_What you need to do_
From the records below, copy out exactly the lines from the one containing "## Lab Setup" to the one containing "#### 3. Splunk Server", both included. Add nothing else.

_Materials provided_
§ §

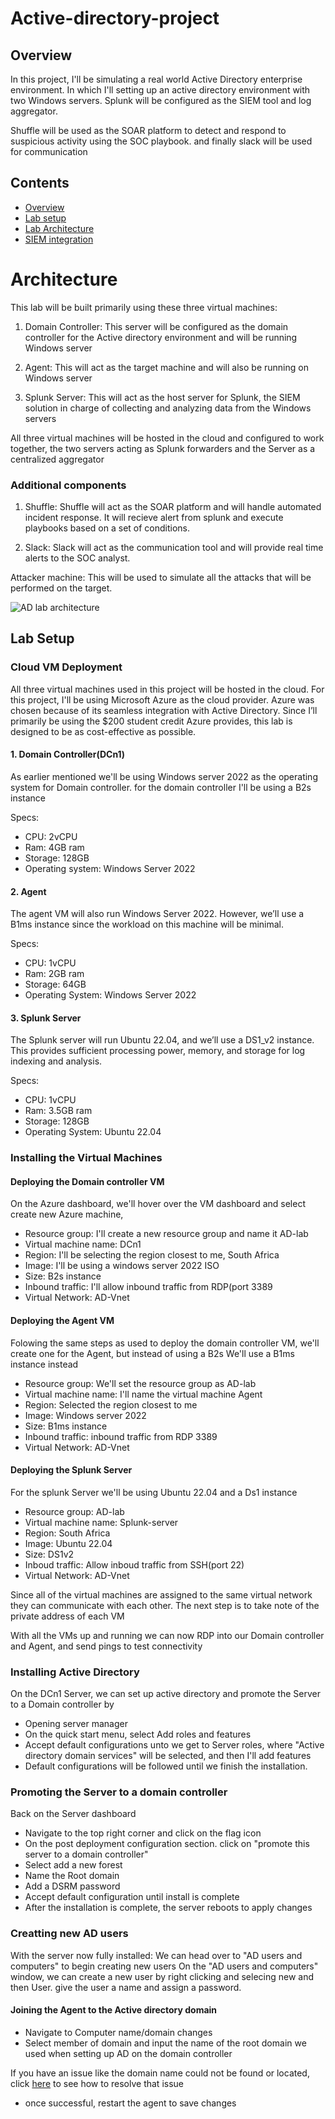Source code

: # Active-directory-project
## Overview
In this project, I'll be simulating a real world Active Directory enterprise environment. In which I'll setting up an active directory environment with two Windows servers. Splunk will be configured as the SIEM tool and log aggregator.

Shuffle will be used as the SOAR platform to detect and respond to suspicious activity using the SOC playbook. and finally slack will be used for communication

## Contents 
- [Overview](#Overview)
- [Lab setup](#Lab-setup)
- [Lab Architecture](#Architecture)
- [SIEM integration](#SIEM-integration)


# Architecture
This lab will be built primarily using these three virtual machines:

1. Domain Controller:
This server will be configured as the domain controller for the Active directory environment and will be running Windows server

2. Agent:
This will act as the target machine and will also be running on Windows server

3. Splunk Server:
This will act as the host server for Splunk, the SIEM solution in charge of collecting and analyzing data from the Windows servers

All three virtual machines will be hosted in the cloud and configured to work together, the two servers acting as Splunk forwarders and the Server as a centralized aggregator

### Additional components
1. Shuffle: Shuffle  will act as the SOAR platform and will handle automated incident response. It will recieve alert from splunk and execute playbooks based on a set of conditions.

2. Slack: Slack will act as the communication tool and will provide real time alerts to the SOC analyst.

Attacker machine:
This will be used to simulate all the attacks that will be performed on the target.

![AD lab architecture](https://github.com/user-attachments/assets/31f8a90a-8fb1-4115-be75-7d7f0679e3e2)

## Lab Setup
### Cloud VM Deployment
All three virtual machines used in this project will be hosted in the cloud. For this project, I'll be using Microsoft Azure as the cloud provider. Azure was chosen because of its seamless integration with Active Directory. Since I’ll primarily be using the $200 student credit Azure provides, this lab is designed to be as cost-effective as possible.

#### 1. Domain Controller(DCn1)
As earlier mentioned we'll be using Windows server 2022 as the operating system for Domain controller. for the domain controller I'll be using a B2s instance

Specs:
- CPU: 2vCPU
- Ram: 4GB ram
- Storage: 128GB
- Operating system: Windows Server 2022

#### 2. Agent
The agent VM will also run Windows Server 2022. However, we’ll use a B1ms instance since the workload on this machine will be minimal.

Specs:
- CPU: 1vCPU
- Ram: 2GB ram
- Storage: 64GB
- Operating System: Windows Server 2022

#### 3. Splunk Server
The Splunk server will run Ubuntu 22.04, and we’ll use a DS1_v2 instance. This provides sufficient processing power, memory, and storage for log indexing and analysis.

Specs:
- CPU: 1vCPU
- Ram: 3.5GB ram
- Storage: 128GB
- Operating System: Ubuntu 22.04

### Installing the Virtual Machines

#### Deploying the Domain controller VM
On the Azure dashboard, we'll hover over the VM dashboard and select create new Azure machine,  
- Resource group: I'll create a new resource group and name it AD-lab
- Virtual machine name:  DCn1
- Region: I'll be selecting the region closest to me, South Africa
- Image: I'll be using a windows server 2022 ISO
- Size: B2s instance
- Inbound traffic: I'll allow inbound traffic from RDP(port 3389
- Virtual Network: AD-Vnet

#### Deploying the Agent VM
Folowing the same steps as used to deploy the domain controller VM, we'll create one for the Agent, but instead of using a B2s We'll use a B1ms instance instead
- Resource group: We'll set the resource group as AD-lab
- Virtual machine name: I'll name the virtual machine Agent
- Region: Selected the region closest to me
- Image: Windows server 2022 
- Size: B1ms instance
- Inbound traffic: inbound traffic from RDP 3389
- Virtual Network: AD-Vnet

#### Deploying the Splunk Server
For the splunk Server we'll be using Ubuntu 22.04 and a Ds1 instance
- Resource group: AD-lab
- Virtual machine name: Splunk-server
- Region: South Africa
- Image: Ubuntu 22.04
- Size: DS1v2
- Inboud traffic: Allow inboud traffic from SSH(port 22)
- Virtual Network: AD-Vnet

Since all of the virtual machines are assigned to the same virtual network they can communicate with each other.
The next step is to take note of the private address of each VM

With all the VMs up and running we can now RDP into our Domain controller and Agent, and send pings to test connectivity


### Installing Active Directory
On the DCn1 Server, we can set up active directory and promote the Server to a Domain controller by 
- Opening server manager
- On the quick start menu, select Add roles and features
- Accept default configurations unto we get to Server roles, where "Active directory domain services" will be selected, and then I'll add features
- Default configurations will be followed until we finish the installation. 

### Promoting the Server to a domain controller
Back on the Server dashboard
- Navigate to the top right corner and click on the flag icon 
- On the post deployment configuration section. click on "promote this server to a domain controller"
- Select add a new forest
- Name the Root domain
- Add a DSRM password
- Accept default configuration until install is complete
- After the installation is complete, the server reboots to apply changes

### Creatting new AD users
With the server now fully installed:
We can head over to "AD users and computers" to begin creating new users
On the "AD users and computers" window, we can create a new user by right clicking and selecing new and then User. give the user a name and assign a password.

#### Joining the Agent to the Active directory domain
- Navigate to Computer name/domain changes
- Select member of domain and input the name of the root domain we used when setting up AD on the domain controller
 
 If you have an issue like the domain name could not be found or located, click [here]() to see how to resolve that issue

- once successful, restart the agent to save changes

§ §

_Output of the task_
## Lab Setup
### Cloud VM Deployment
All three virtual machines used in this project will be hosted in the cloud. For this project, I'll be using Microsoft Azure as the cloud provider. Azure was chosen because of its seamless integration with Active Directory. Since I’ll primarily be using the $200 student credit Azure provides, this lab is designed to be as cost-effective as possible.

#### 1. Domain Controller(DCn1)
As earlier mentioned we'll be using Windows server 2022 as the operating system for Domain controller. for the domain controller I'll be using a B2s instance

Specs:
- CPU: 2vCPU
- Ram: 4GB ram
- Storage: 128GB
- Operating system: Windows Server 2022

#### 2. Agent
The agent VM will also run Windows Server 2022. However, we’ll use a B1ms instance since the workload on this machine will be minimal.

Specs:
- CPU: 1vCPU
- Ram: 2GB ram
- Storage: 64GB
- Operating System: Windows Server 2022

#### 3. Splunk Server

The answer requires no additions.